Source texts of formatted documents:

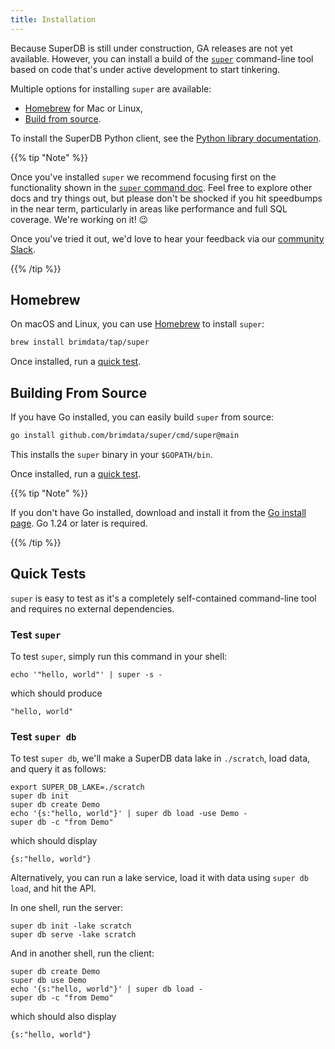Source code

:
 ```yaml
---
title: Installation
---
```


Because SuperDB is still under construction, GA releases are not yet available.
However, you can install a build of the [`super`](https://superdb.org/docs/commands/super)
command-line tool based on code that's under active development to start
tinkering.

Multiple options for installing `super` are available:
* [Homebrew](#homebrew) for Mac or Linux,
* [Build from source](#building-from-source).

To install the SuperDB Python client, see the
[Python library documentation](../libraries/python.md).

{{% tip "Note" %}}

Once you've installed `super` we recommend focusing first on the functionality
shown in the [`super` command doc](../commands/super.md). Feel free to explore
other docs and try things out, but please don't be shocked if you hit
speedbumps in the near term, particularly in areas like performance and full
SQL coverage. We're working on it! 😉

Once you've tried it out, we'd love to hear your feedback via
our [community Slack](https://www.brimdata.io/join-slack/).

{{% /tip %}}

## Homebrew

On macOS and Linux, you can use [Homebrew](https://brew.sh/) to install `super`:

```bash
brew install brimdata/tap/super
```

Once installed, run a [quick test](#quick-tests).

## Building From Source

If you have Go installed, you can easily build `super` from source:

```bash
go install github.com/brimdata/super/cmd/super@main
```

This installs the `super` binary in your `$GOPATH/bin`.

Once installed, run a [quick test](#quick-tests).

{{% tip "Note" %}}

If you don't have Go installed, download and install it from the
[Go install page](https://golang.org/doc/install). Go 1.24 or later is
required.

{{% /tip %}}

## Quick Tests

`super` is easy to test as it's a completely self-contained
command-line tool and requires no external dependencies.

### Test `super`

To test `super`, simply run this command in your shell:
```mdtest-command
echo '"hello, world"' | super -s -
```
which should produce
```mdtest-output
"hello, world"
```

### Test `super db`

To test `super db`, we'll make a SuperDB data lake in `./scratch`, load data, and query it
as follows:
```
export SUPER_DB_LAKE=./scratch
super db init
super db create Demo
echo '{s:"hello, world"}' | super db load -use Demo -
super db -c "from Demo"
```
which should display
```
{s:"hello, world"}
```
Alternatively, you can run a lake service, load it with data using `super db load`,
and hit the API.

In one shell, run the server:
```
super db init -lake scratch
super db serve -lake scratch
```
And in another shell, run the client:
```
super db create Demo
super db use Demo
echo '{s:"hello, world"}' | super db load -
super db -c "from Demo"
```
which should also display
```
{s:"hello, world"}
```
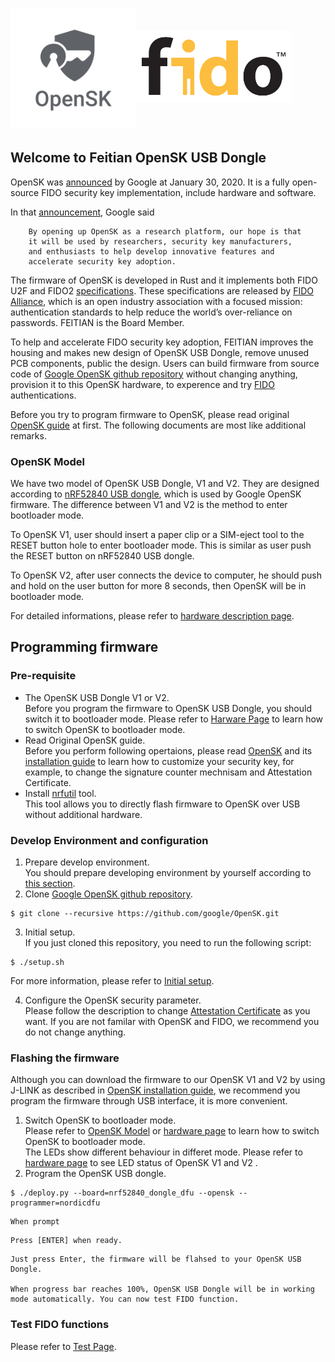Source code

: # <img alt="OpenSK logo" src="images/OpenSK.svg" width="200px"><img alt="FIDO logo" src="images/FIDO_logo_black_RGB.png" style="margin: 0px 0px 40px 0px;" width="250px">
## Welcome to Feitian OpenSK USB Dongle

OpenSK was [announced](https://security.googleblog.com/2020/01/say-hello-to-opensk-fully-open-source.html "Say hello to OpenSK: a fully open-source security key implementation") by Google at January 30, 2020. It is a fully open-source FIDO security key implementation, include hardware and software.  

In that [announcement](https://security.googleblog.com/2020/01/say-hello-to-opensk-fully-open-source.html "Say hello to OpenSK: a fully open-source security key implementation"), Google said  
```
    By opening up OpenSK as a research platform, our hope is that 
    it will be used by researchers, security key manufacturers, 
    and enthusiasts to help develop innovative features and 
    accelerate security key adoption.
```
The firmware of OpenSK is developed in Rust and it implements both FIDO U2F and FIDO2 [specifications](https://fidoalliance.org/specs/fido2/fido-client-to-authenticator-protocol-v2.1-rd-20191217.html). These specifications are released by [FIDO Alliance](https://fidoalliance.org/ "FIDO Alliance"), which is an open industry association with a focused mission: authentication standards to help reduce the world’s over-reliance on passwords. FEITIAN is the Board Member.

To help and accelerate FIDO security key adoption, FEITIAN improves the housing and makes new design of OpenSK USB Dongle, remove unused PCB components, public the design. Users can build firmware from source code of [Google OpenSK github repository](https://github.com/google/opensk "OpenSK") without changing anything, provision it to this OpenSK hardware, to experence and try [FIDO](https://fidoalliance.org/ "FIDO Alliance") authentications.

Before you try to program firmware to OpenSK, please read original [OpenSK guide](https://github.com/google/OpenSK) at first. The following documents are most like additional remarks.

### OpenSK Model
We have two model of OpenSK USB Dongle, V1 and V2. They are designed according to [nRF52840 USB dongle](https://www.nordicsemi.com/Software-and-tools/Development-Kits/nRF52840-Dongle), which is used by Google OpenSK firmware. The difference between V1 and V2 is the method to enter bootloader mode.  

To OpenSK V1, user should insert a paper clip or a SIM-eject tool to the RESET button hole to enter bootloader mode. This is similar as user push the RESET button on nRF52840 USB dongle.  

To OpenSK V2, after user connects the device to computer, he should push and hold on the user button for more 8 seconds, then OpenSK will be in bootloader mode.  

For detailed informations, please refer to [hardware description page](./hardware.md).

## Programming firmware

### Pre-requisite

- The OpenSK USB Dongle V1 or V2.  
Before you program the firmware to OpenSK USB Dongle, you should switch it to bootloader mode. Please refer to [Harware Page](./hardware.md) to learn how to switch OpenSK to bootloader mode.
- Read Original OpenSK guide.  
Before you perform following opertaions, please read [OpenSK](https://github.com/google/opensk) and its [installation guide](https://github.com/google/OpenSK/blob/master/docs/install.md) to learn how to customize your security key, for example, to change the signature counter mechnisam and Attestation Certificate.
- Install [nrfutil](https://pypi.org/project/nrfutil/) tool.  
This tool allows you to directly flash firmware to OpenSK over USB without additional hardware.

### Develop Environment and configuration
1. Prepare develop environment.  
You should prepare developing environment by yourself according to [this section](https://github.com/google/OpenSK/blob/master/docs/install.md#software).
2. Clone [Google OpenSK github repository](https://github.com/google/opensk "OpenSK").  
```
$ git clone --recursive https://github.com/google/OpenSK.git
```  

3. Initial setup.  
If you just cloned this repository, you need to run the following script:  

``` 
$ ./setup.sh
```  
For more information, please refer to [Initial setup](https://github.com/google/OpenSK/blob/master/docs/install.md#initial-setup).  

4. Configure the OpenSK security parameter.  
Please follow the description to change [Attestation Certificate](https://github.com/google/OpenSK/blob/master/docs/install.md#replacing-the-certificates) as you want. If you are not familar with OpenSK and FIDO, we recommend you do not change anything.


### Flashing the firmware

Although you can download the firmware to our OpenSK V1 and V2 by using J-LINK as described in [OpenSK installation guide](https://github.com/google/OpenSK/blob/master/docs/install.md), we recommend you program the firmware through USB interface, it is more convenient.  

1. Switch OpenSK to bootloader mode.  
Please refer to [OpenSK Model](./index.md#opensk-model) or [hardware page](./hardware.md) to learn how to switch OpenSK to bootloader mode.  
The LEDs show different behaviour in differet mode. Please refer to [hardware page](./hardware.md) to see LED status of OpenSK V1 and V2 .
2. Program the OpenSK USB dongle.  
```
$ ./deploy.py --board=nrf52840_dongle_dfu --opensk --programmer=nordicdfu
```  
    When prompt   
```
Press [ENTER] when ready.  
```  
    Just press Enter, the firmware will be flahsed to your OpenSK USB Dongle.    
    
    When progress bar reaches 100%, OpenSK USB Dongle will be in working mode automatically. You can now test FIDO function.

### Test FIDO functions  
Please refer to [Test Page](./test.md).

● PROBLEM TO WORK ON: Filter the lines above, keeping and copying those that contain "guide".

● EXERCISE ANSWER:
Before you try to program firmware to OpenSK, please read original [OpenSK guide](https://github.com/google/OpenSK) at first. The following documents are most like additional remarks.
- Read Original OpenSK guide.  
Before you perform following opertaions, please read [OpenSK](https://github.com/google/opensk) and its [installation guide](https://github.com/google/OpenSK/blob/master/docs/install.md) to learn how to customize your security key, for example, to change the signature counter mechnisam and Attestation Certificate.
Although you can download the firmware to our OpenSK V1 and V2 by using J-LINK as described in [OpenSK installation guide](https://github.com/google/OpenSK/blob/master/docs/install.md), we recommend you program the firmware through USB interface, it is more convenient.  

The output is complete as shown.